What the task requires:
Exact copies of all the entries are needed.

-------- Exercise data

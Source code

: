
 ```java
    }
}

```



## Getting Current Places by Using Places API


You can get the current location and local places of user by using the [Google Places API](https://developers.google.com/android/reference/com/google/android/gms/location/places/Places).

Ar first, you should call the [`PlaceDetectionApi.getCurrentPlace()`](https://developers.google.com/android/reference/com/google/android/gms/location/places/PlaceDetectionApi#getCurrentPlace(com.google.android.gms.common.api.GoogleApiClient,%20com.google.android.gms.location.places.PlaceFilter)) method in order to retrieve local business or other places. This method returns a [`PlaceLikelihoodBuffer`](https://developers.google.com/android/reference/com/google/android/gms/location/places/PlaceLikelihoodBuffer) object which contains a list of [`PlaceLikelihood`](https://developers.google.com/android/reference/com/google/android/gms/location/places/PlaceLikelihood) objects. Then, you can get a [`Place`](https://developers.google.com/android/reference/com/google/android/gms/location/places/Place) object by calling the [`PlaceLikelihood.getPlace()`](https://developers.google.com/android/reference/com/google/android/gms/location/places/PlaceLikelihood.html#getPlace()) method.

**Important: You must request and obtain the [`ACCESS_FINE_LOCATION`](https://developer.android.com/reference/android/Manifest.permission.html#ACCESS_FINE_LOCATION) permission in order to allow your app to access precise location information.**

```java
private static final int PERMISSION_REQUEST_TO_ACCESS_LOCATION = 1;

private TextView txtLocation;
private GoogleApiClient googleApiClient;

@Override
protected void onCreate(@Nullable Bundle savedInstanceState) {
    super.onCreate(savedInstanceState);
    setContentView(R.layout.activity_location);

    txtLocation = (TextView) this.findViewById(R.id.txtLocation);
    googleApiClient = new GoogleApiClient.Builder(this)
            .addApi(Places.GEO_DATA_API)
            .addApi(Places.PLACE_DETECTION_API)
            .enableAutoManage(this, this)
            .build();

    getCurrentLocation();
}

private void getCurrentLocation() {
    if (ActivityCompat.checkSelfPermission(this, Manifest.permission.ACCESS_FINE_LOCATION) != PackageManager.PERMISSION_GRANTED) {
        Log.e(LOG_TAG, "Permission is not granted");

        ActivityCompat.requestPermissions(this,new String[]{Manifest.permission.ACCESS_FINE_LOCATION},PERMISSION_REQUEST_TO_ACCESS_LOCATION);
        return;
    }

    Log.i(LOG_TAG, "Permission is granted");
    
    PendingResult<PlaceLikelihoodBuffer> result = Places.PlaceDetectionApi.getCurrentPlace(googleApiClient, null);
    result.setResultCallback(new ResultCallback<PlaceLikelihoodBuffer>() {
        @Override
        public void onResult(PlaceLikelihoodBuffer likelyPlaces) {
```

----------------

Response to this task:
Source code

:
 ```java
    }
}

```



## Getting Current Places by Using Places API


You can get the current location and local places of user by using the [Google Places API](https://developers.google.com/android/reference/com/google/android/gms/location/places/Places).

Ar first, you should call the [`PlaceDetectionApi.getCurrentPlace()`](https://developers.google.com/android/reference/com/google/android/gms/location/places/PlaceDetectionApi#getCurrentPlace(com.google.android.gms.common.api.GoogleApiClient,%20com.google.android.gms.location.places.PlaceFilter)) method in order to retrieve local business or other places. This method returns a [`PlaceLikelihoodBuffer`](https://developers.google.com/android/reference/com/google/android/gms/location/places/PlaceLikelihoodBuffer) object which contains a list of [`PlaceLikelihood`](https://developers.google.com/android/reference/com/google/android/gms/location/places/PlaceLikelihood) objects. Then, you can get a [`Place`](https://developers.google.com/android/reference/com/google/android/gms/location/places/Place) object by calling the [`PlaceLikelihood.getPlace()`](https://developers.google.com/android/reference/com/google/android/gms/location/places/PlaceLikelihood.html#getPlace()) method.

**Important: You must request and obtain the [`ACCESS_FINE_LOCATION`](https://developer.android.com/reference/android/Manifest.permission.html#ACCESS_FINE_LOCATION) permission in order to allow your app to access precise location information.**

```java
private static final int PERMISSION_REQUEST_TO_ACCESS_LOCATION = 1;

private TextView txtLocation;
private GoogleApiClient googleApiClient;

@Override
protected void onCreate(@Nullable Bundle savedInstanceState) {
    super.onCreate(savedInstanceState);
    setContentView(R.layout.activity_location);

    txtLocation = (TextView) this.findViewById(R.id.txtLocation);
    googleApiClient = new GoogleApiClient.Builder(this)
            .addApi(Places.GEO_DATA_API)
            .addApi(Places.PLACE_DETECTION_API)
            .enableAutoManage(this, this)
            .build();

    getCurrentLocation();
}

private void getCurrentLocation() {
    if (ActivityCompat.checkSelfPermission(this, Manifest.permission.ACCESS_FINE_LOCATION) != PackageManager.PERMISSION_GRANTED) {
        Log.e(LOG_TAG, "Permission is not granted");

        ActivityCompat.requestPermissions(this,new String[]{Manifest.permission.ACCESS_FINE_LOCATION},PERMISSION_REQUEST_TO_ACCESS_LOCATION);
        return;
    }

    Log.i(LOG_TAG, "Permission is granted");
    
    PendingResult<PlaceLikelihoodBuffer> result = Places.PlaceDetectionApi.getCurrentPlace(googleApiClient, null);
    result.setResultCallback(new ResultCallback<PlaceLikelihoodBuffer>() {
        @Override
        public void onResult(PlaceLikelihoodBuffer likelyPlaces) {
```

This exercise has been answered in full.